- 10 -

2.9K 225 72
                                    

Reprendre mes esprits après cet éprouvant moment avait été délicat, venant subtiliser une dizaine de minutes de la présentation. Je n'intervenais plus, ce n'était donc pas grave en soi. Mais je déteste ne pas être là mentalement quand je le suis physiquement. Ce peut paraître logique. Je considère que c'est une marque de respect. Le respect, toujours.

Les intervenants présents sont de grande qualité, et j'apprécie sincèrement, une fois remis, leurs discours. Tout en saisissant la gravité de la situation, ils parviennent à rassurer des jeunes qui, pour certains, semblent complètement perdus. Je crois que mon souvenir n'a fait qu'accentuer chez certains la confusion.

Pourtant j'ai cru nécessaire de le faire. Leur raconter que tout peut arriver. Que ce n'est pas seulement un roman, un film, une série. Oui, dans la vie de tous les jours, de telles catastrophes peuvent advenir. C'est tout à fait possible. Et hélas bien trop régulier. Tel est le sens, aussi, de l'organisation de cette journée.

Pendant qu'un de mes collègues tente de rendre digeste le point de vue biologique de l'usage des drogues, je laisse mes yeux vagabonder sur cette salle. Si je suis remis de mes émotions, je ne prends pas encore la mesure de l'élan solidaire qui a, tout à l'heure, tenté de me relever alors que j'avais un genou à terre.

Evidemment, je vois encore Rafael. Je repense à sa main sur mon épaule. Tout en sobriété, en retenue aussi. Mais je dois avouer que ce geste ne me laisse pas indifférent. Il y a chez Rafael une sorte de bonhommie, de sympathie naturelle. Malgré son retard hier, malgré son comportement légèrement dilettante, il me semble très compliqué de lui en vouloir.

Il est bien trop absorbé par l'intervenant pour remarquer que je le regarde. Mais ce n'est pas le cas de son ami, placé juste derrière lui. Son sourcil se lève quand il constate que je regarde dans leur direction. Alors qu'il s'apprêtait sans doute à me sourire, ses sourcils se froncent en remarquant que mon regard est placé un peu plus bas. Mais quand nous nous regardons, ses traits s'adoucissent.

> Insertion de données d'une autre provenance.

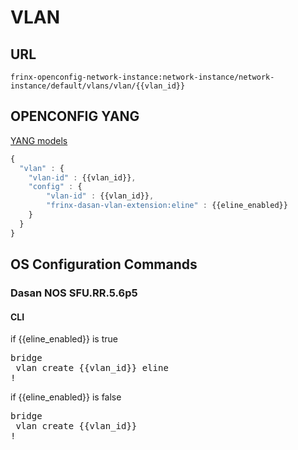 # VLAN

## URL
```
frinx-openconfig-network-instance:network-instance/network-instance/default/vlans/vlan/{{vlan_id}}
```

## OPENCONFIG YANG
[YANG models](https://github.com/FRINXio/openconfig/tree/master/network-instance/src/main/yang)

```javascript
{
  "vlan" : {
    "vlan-id" : {{vlan_id}},
    "config" : {
        "vlan-id" : {{vlan_id}},
        "frinx-dasan-vlan-extension:eline" : {{eline_enabled}}
    }
  }
}
```

## OS Configuration Commands
### Dasan NOS SFU.RR.5.6p5
#### CLI
if {{eline_enabled}} is true
<pre>
bridge
 vlan create {{vlan_id}} eline
!
</pre>

if {{eline_enabled}} is false
<pre>
bridge
 vlan create {{vlan_id}}
!
</pre>
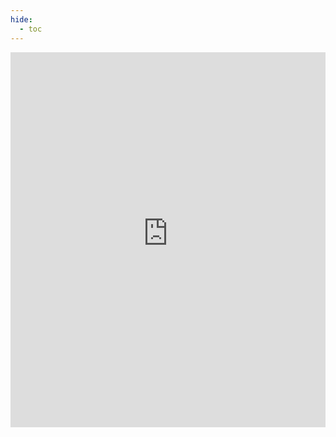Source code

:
 ```yaml
---
hide:
  - toc
---
```


<iframe src="https://crl-builder.codeutsman.com/" width="100%" height="600px" frameborder="0" allowfullscreen></iframe>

Quant à Alejandro, il est tout simplement parti, bien avant que la pause déjeuner ne soit décrétée. Je profite de ce répit pour regarder un instant les notifications de mon téléphone pour y constater un email et un appel. L'appel provient de Maximino, à qui j'ai donné relativement peu de nouvelles, c'est exact.

Concepción décide de lever la séance et nous invite donc à nous diriger vers le salon situé à quelques mètres pour que chacun puisse se saisir d'un panier repas. Nous avions tout prévu pour éviter que les étudiants ne se sentent en cours. Nous préférons largement cette ambiance, certes lourde au regard du sujet traité, mais bon enfant et conviviale.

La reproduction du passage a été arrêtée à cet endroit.